[Opening Records for the task section]

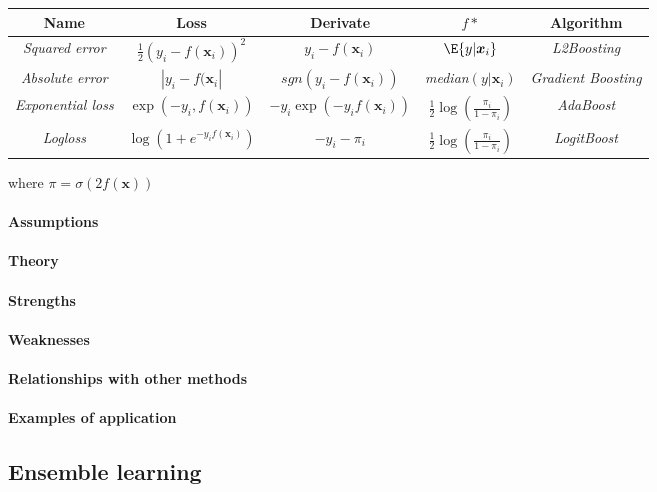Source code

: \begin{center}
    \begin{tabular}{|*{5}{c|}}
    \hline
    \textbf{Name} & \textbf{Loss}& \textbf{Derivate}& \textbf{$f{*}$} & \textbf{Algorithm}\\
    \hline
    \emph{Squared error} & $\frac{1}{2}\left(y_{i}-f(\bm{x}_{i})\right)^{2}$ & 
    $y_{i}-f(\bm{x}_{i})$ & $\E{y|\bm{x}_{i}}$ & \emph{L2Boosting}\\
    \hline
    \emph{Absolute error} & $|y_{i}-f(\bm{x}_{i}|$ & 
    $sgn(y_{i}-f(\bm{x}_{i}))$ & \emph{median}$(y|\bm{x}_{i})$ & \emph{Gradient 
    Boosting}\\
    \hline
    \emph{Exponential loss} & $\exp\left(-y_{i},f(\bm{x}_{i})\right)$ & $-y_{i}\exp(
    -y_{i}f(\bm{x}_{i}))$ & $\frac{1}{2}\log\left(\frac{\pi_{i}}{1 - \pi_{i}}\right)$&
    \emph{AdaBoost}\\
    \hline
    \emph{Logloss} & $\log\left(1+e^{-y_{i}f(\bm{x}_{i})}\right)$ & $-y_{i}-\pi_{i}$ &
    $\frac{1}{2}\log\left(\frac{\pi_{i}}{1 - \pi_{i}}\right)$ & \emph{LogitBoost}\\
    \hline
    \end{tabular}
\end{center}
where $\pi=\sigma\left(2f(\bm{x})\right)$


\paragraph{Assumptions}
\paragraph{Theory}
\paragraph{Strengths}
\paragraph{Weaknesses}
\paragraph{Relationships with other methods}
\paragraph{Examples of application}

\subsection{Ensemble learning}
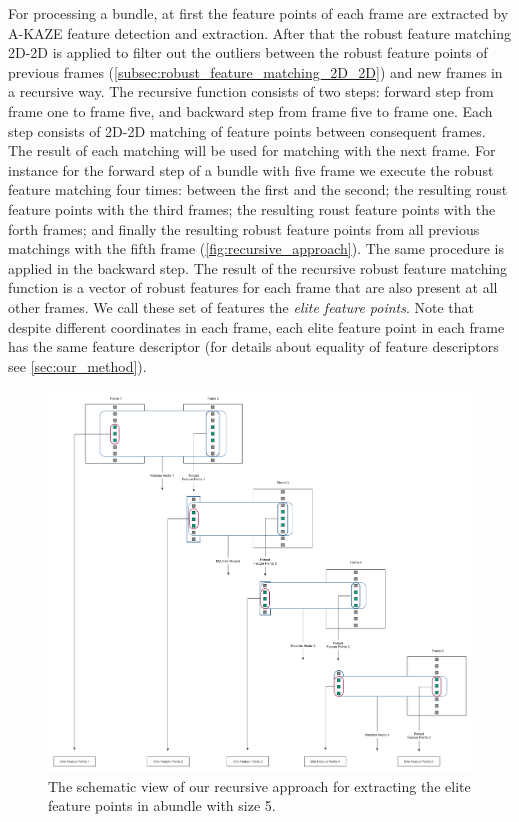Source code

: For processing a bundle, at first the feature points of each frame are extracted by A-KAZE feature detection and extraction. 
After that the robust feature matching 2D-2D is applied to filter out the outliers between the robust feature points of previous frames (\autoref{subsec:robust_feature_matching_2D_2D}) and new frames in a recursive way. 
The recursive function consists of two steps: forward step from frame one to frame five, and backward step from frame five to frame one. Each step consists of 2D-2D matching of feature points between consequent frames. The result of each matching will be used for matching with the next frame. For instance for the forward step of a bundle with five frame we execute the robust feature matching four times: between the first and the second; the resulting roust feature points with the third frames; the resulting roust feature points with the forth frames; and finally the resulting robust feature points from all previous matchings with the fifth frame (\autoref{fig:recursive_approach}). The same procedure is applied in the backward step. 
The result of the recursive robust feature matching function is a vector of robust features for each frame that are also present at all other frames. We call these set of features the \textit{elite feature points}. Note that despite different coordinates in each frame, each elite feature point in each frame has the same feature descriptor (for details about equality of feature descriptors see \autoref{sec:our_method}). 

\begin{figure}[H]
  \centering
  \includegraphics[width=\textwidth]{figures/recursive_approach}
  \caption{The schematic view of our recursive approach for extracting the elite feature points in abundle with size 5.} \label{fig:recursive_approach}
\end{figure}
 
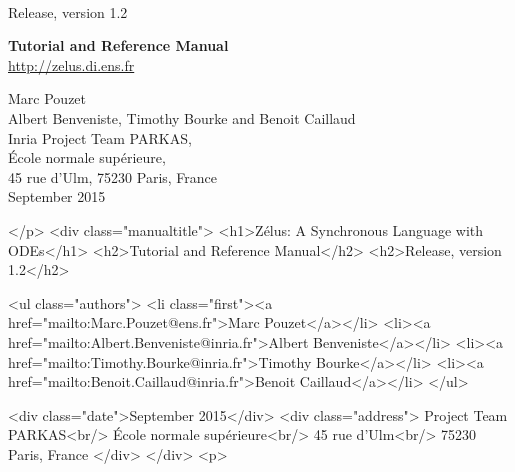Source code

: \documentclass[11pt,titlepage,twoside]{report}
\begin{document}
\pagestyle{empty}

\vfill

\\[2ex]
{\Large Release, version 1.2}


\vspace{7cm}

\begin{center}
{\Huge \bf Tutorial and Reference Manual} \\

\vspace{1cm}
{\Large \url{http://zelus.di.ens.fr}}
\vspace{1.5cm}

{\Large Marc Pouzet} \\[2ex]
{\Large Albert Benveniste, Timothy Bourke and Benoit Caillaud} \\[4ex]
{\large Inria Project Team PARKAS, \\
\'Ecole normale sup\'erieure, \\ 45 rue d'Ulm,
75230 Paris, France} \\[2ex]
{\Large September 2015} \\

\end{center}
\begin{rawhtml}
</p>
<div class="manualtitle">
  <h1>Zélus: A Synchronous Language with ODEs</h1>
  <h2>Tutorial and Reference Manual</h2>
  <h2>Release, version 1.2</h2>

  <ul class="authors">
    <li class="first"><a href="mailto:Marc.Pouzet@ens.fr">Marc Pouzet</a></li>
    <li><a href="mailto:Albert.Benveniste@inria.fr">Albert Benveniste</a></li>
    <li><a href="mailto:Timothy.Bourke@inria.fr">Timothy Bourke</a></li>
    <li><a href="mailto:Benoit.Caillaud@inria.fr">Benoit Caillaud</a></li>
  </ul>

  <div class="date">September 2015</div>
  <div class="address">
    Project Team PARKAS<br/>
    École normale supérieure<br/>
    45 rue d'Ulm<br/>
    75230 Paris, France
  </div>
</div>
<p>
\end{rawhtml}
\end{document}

[Closing Records for the task section]

§ **How to complete this task**
Any images must be left out; transcribe the rest of the material exactly.

§ **Written solution**
Source code

: \begin{center}
    \begin{tabular}{|*{5}{c|}}
    \hline
    \textbf{Name} & \textbf{Loss}& \textbf{Derivate}& \textbf{$f{*}$} & \textbf{Algorithm}\\
    \hline
    \emph{Squared error} & $\frac{1}{2}\left(y_{i}-f(\bm{x}_{i})\right)^{2}$ & 
    $y_{i}-f(\bm{x}_{i})$ & $\E{y|\bm{x}_{i}}$ & \emph{L2Boosting}\\
    \hline
    \emph{Absolute error} & $|y_{i}-f(\bm{x}_{i}|$ & 
    $sgn(y_{i}-f(\bm{x}_{i}))$ & \emph{median}$(y|\bm{x}_{i})$ & \emph{Gradient 
    Boosting}\\
    \hline
    \emph{Exponential loss} & $\exp\left(-y_{i},f(\bm{x}_{i})\right)$ & $-y_{i}\exp(
    -y_{i}f(\bm{x}_{i}))$ & $\frac{1}{2}\log\left(\frac{\pi_{i}}{1 - \pi_{i}}\right)$&
    \emph{AdaBoost}\\
    \hline
    \emph{Logloss} & $\log\left(1+e^{-y_{i}f(\bm{x}_{i})}\right)$ & $-y_{i}-\pi_{i}$ &
    $\frac{1}{2}\log\left(\frac{\pi_{i}}{1 - \pi_{i}}\right)$ & \emph{LogitBoost}\\
    \hline
    \end{tabular}
\end{center}
where $\pi=\sigma\left(2f(\bm{x})\right)$


\paragraph{Assumptions}
\paragraph{Theory}
\paragraph{Strengths}
\paragraph{Weaknesses}
\paragraph{Relationships with other methods}
\paragraph{Examples of application}

\subsection{Ensemble learning}
Source code

: For processing a bundle, at first the feature points of each frame are extracted by A-KAZE feature detection and extraction. 
After that the robust feature matching 2D-2D is applied to filter out the outliers between the robust feature points of previous frames (\autoref{subsec:robust_feature_matching_2D_2D}) and new frames in a recursive way. 
The recursive function consists of two steps: forward step from frame one to frame five, and backward step from frame five to frame one. Each step consists of 2D-2D matching of feature points between consequent frames. The result of each matching will be used for matching with the next frame. For instance for the forward step of a bundle with five frame we execute the robust feature matching four times: between the first and the second; the resulting roust feature points with the third frames; the resulting roust feature points with the forth frames; and finally the resulting robust feature points from all previous matchings with the fifth frame (\autoref{fig:recursive_approach}). The same procedure is applied in the backward step. 
The result of the recursive robust feature matching function is a vector of robust features for each frame that are also present at all other frames. We call these set of features the \textit{elite feature points}. Note that despite different coordinates in each frame, each elite feature point in each frame has the same feature descriptor (for details about equality of feature descriptors see \autoref{sec:our_method}). 

\begin{figure}[H]
  \centering
  \includegraphics[width=\textwidth]{figures/recursive_approach}
  \caption{The schematic view of our recursive approach for extracting the elite feature points in abundle with size 5.} \label{fig:recursive_approach}
\end{figure}
 
Source code

: \documentclass[11pt,titlepage,twoside]{report}
\begin{document}
\pagestyle{empty}

\vfill

\\[2ex]
{\Large Release, version 1.2}


\vspace{7cm}

\begin{center}
{\Huge \bf Tutorial and Reference Manual} \\

\vspace{1cm}
{\Large \url{http://zelus.di.ens.fr}}
\vspace{1.5cm}

{\Large Marc Pouzet} \\[2ex]
{\Large Albert Benveniste, Timothy Bourke and Benoit Caillaud} \\[4ex]
{\large Inria Project Team PARKAS, \\
\'Ecole normale sup\'erieure, \\ 45 rue d'Ulm,
75230 Paris, France} \\[2ex]
{\Large September 2015} \\

\end{center}
\begin{rawhtml}
</p>
<div class="manualtitle">
  <h1>Zélus: A Synchronous Language with ODEs</h1>
  <h2>Tutorial and Reference Manual</h2>
  <h2>Release, version 1.2</h2>

  <ul class="authors">
    <li class="first"><a href="mailto:Marc.Pouzet@ens.fr">Marc Pouzet</a></li>
    <li><a href="mailto:Albert.Benveniste@inria.fr">Albert Benveniste</a></li>
    <li><a href="mailto:Timothy.Bourke@inria.fr">Timothy Bourke</a></li>
    <li><a href="mailto:Benoit.Caillaud@inria.fr">Benoit Caillaud</a></li>
  </ul>

  <div class="date">September 2015</div>
  <div class="address">
    Project Team PARKAS<br/>
    École normale supérieure<br/>
    45 rue d'Ulm<br/>
    75230 Paris, France
  </div>
</div>
<p>
\end{rawhtml}
\end{document}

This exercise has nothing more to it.